[Dataset entries]
====
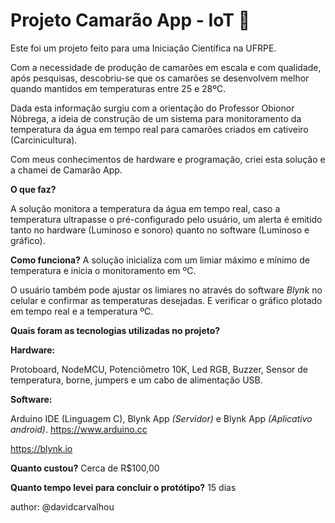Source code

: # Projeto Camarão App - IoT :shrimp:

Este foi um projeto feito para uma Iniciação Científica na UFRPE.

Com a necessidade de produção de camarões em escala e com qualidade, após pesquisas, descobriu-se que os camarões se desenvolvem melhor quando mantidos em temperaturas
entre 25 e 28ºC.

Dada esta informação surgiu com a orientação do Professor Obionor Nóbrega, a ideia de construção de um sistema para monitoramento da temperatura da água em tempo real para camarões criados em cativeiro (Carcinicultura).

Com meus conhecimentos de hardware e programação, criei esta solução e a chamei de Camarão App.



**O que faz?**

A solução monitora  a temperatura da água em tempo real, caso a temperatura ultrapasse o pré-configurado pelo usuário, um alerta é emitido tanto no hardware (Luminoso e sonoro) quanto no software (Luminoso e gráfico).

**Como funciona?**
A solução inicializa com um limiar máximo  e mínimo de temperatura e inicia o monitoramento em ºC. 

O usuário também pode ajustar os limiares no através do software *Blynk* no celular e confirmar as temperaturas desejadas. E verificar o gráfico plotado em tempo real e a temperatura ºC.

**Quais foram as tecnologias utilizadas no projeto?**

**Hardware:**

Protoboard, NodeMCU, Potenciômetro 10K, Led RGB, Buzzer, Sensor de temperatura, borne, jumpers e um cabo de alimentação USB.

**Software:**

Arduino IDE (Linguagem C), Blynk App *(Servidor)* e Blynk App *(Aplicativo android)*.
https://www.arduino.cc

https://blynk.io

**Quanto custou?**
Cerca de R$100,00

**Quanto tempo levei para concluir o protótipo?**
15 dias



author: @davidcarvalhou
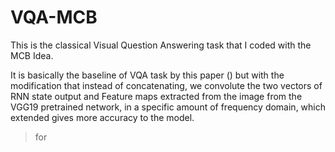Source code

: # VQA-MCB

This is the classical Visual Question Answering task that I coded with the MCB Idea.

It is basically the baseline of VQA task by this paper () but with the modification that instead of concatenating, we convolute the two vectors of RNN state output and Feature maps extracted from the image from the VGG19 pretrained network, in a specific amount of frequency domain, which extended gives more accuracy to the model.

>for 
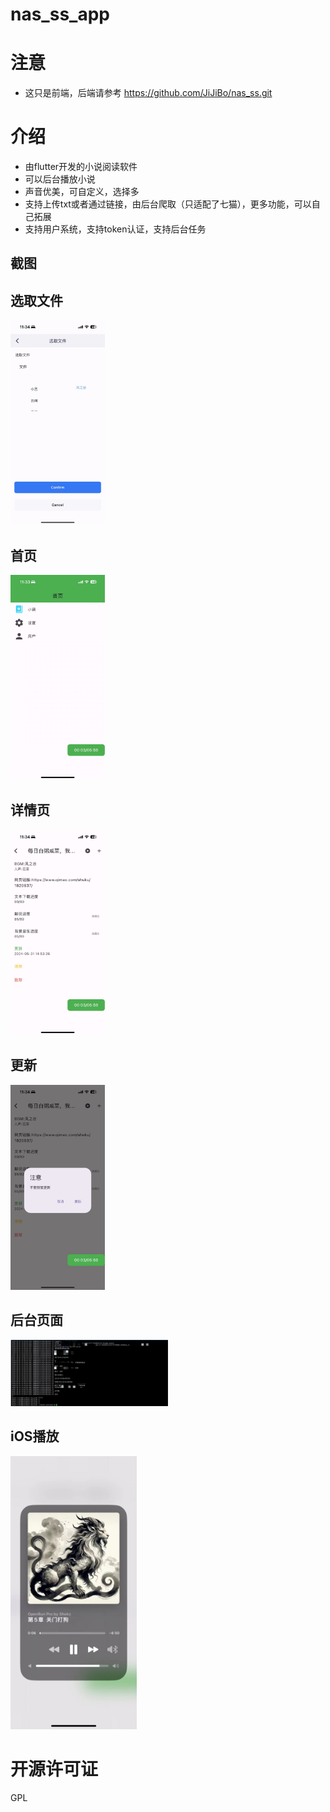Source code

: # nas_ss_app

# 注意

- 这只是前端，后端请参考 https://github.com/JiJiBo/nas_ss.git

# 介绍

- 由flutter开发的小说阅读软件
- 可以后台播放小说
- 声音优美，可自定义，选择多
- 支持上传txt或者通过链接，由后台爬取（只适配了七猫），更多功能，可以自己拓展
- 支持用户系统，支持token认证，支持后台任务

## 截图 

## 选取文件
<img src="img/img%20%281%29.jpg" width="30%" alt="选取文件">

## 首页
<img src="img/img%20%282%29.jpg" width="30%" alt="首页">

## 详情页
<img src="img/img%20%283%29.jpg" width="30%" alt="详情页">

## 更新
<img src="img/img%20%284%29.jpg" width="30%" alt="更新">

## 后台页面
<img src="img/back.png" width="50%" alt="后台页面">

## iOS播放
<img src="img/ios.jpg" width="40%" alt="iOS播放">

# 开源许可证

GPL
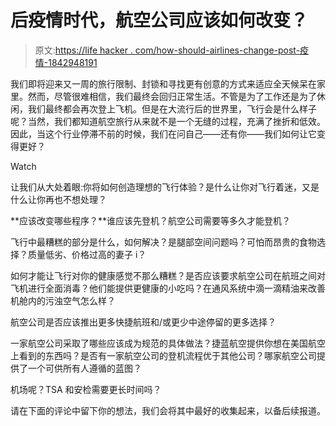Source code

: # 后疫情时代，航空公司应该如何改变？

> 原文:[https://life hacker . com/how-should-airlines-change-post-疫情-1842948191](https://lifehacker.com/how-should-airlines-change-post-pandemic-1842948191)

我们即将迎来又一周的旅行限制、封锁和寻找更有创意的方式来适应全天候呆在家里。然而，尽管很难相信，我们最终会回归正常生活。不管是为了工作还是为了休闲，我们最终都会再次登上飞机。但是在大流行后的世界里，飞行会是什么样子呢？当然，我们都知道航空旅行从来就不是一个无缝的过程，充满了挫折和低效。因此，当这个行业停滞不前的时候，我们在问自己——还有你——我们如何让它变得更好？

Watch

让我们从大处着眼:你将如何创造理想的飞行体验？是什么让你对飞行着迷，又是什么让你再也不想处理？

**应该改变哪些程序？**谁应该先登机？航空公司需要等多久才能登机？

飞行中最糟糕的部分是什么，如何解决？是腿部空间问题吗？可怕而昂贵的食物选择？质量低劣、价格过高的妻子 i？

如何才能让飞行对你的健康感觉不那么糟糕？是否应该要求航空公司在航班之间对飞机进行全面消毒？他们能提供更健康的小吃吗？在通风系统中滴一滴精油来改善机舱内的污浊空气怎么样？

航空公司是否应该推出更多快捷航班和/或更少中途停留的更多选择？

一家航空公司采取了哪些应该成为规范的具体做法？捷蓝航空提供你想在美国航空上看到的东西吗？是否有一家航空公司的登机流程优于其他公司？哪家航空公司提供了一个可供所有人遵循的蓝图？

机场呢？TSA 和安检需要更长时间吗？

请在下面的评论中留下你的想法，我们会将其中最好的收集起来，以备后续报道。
====
- **Assignment**:
Using the records above, pull out each line where the word "Camarão" occurs.

- **Answer space**:
: # Projeto Camarão App - IoT :shrimp:
Com meus conhecimentos de hardware e programação, criei esta solução e a chamei de Camarão App.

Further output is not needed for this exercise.